#### [WHAT YOU HAVE TO DO]
Pull each line containing "textbf" from the data.

#### [Dataset items]

+ + + + + + +

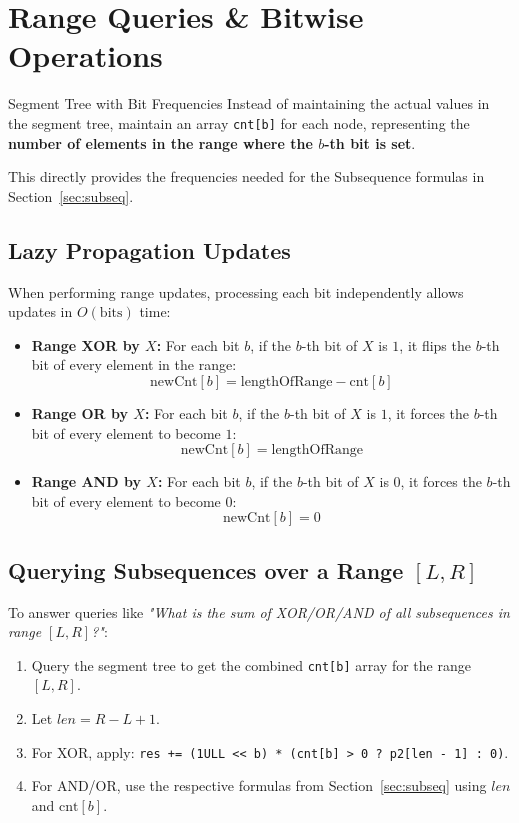 \documentclass[10pt]{article}
\begin{document}
\section{Range Queries \& Bitwise Operations}

\begin{conceptbox}{Segment Tree with Bit Frequencies}
    Instead of maintaining the actual values in the segment tree, maintain an array \texttt{cnt[b]} for each node, representing the \textbf{number of elements in the range where the $b$-th bit is set}.
    
    This directly provides the frequencies needed for the Subsequence formulas in Section~\ref{sec:subseq}.
\end{conceptbox}

\subsection{Lazy Propagation Updates}

When performing range updates, processing each bit independently allows updates in $O(\text{bits})$ time:
\begin{itemize}
    \item \textbf{Range XOR by $X$:} 
    For each bit $b$, if the $b$-th bit of $X$ is $1$, it flips the $b$-th bit of every element in the range:
    \[ \text{newCnt}[b] = \text{lengthOfRange} - \text{cnt}[b] \]
    
    \item \textbf{Range OR by $X$:}
    For each bit $b$, if the $b$-th bit of $X$ is $1$, it forces the $b$-th bit of every element to become $1$:
    \[ \text{newCnt}[b] = \text{lengthOfRange} \]
    
    \item \textbf{Range AND by $X$:}
    For each bit $b$, if the $b$-th bit of $X$ is $0$, it forces the $b$-th bit of every element to become $0$:
    \[ \text{newCnt}[b] = 0 \]
\end{itemize}

\subsection{Querying Subsequences over a Range \texorpdfstring{$[L, R]$}{[L, R]}}

To answer queries like \textit{"What is the sum of XOR/OR/AND of all subsequences in range $[L, R]$?"}:
\begin{enumerate}
    \item Query the segment tree to get the combined \texttt{cnt[b]} array for the range $[L, R]$.
    \item Let $len = R - L + 1$.
    \item For XOR, apply: \texttt{res += (1ULL <{}< b) * (cnt[b] > 0 ? p2[len - 1] : 0)}.
    \item For AND/OR, use the respective formulas from Section~\ref{sec:subseq} using $len$ and $\text{cnt}[b]$.
\end{enumerate}
\end{document}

+ + + + + + +

#### [SOLUTION TO THIS PROBLEM]
    Instead of maintaining the actual values in the segment tree, maintain an array \texttt{cnt[b]} for each node, representing the \textbf{number of elements in the range where the $b$-th bit is set}.
    \item \textbf{Range XOR by $X$:} 
    \item \textbf{Range OR by $X$:}
    \item \textbf{Range AND by $X$:}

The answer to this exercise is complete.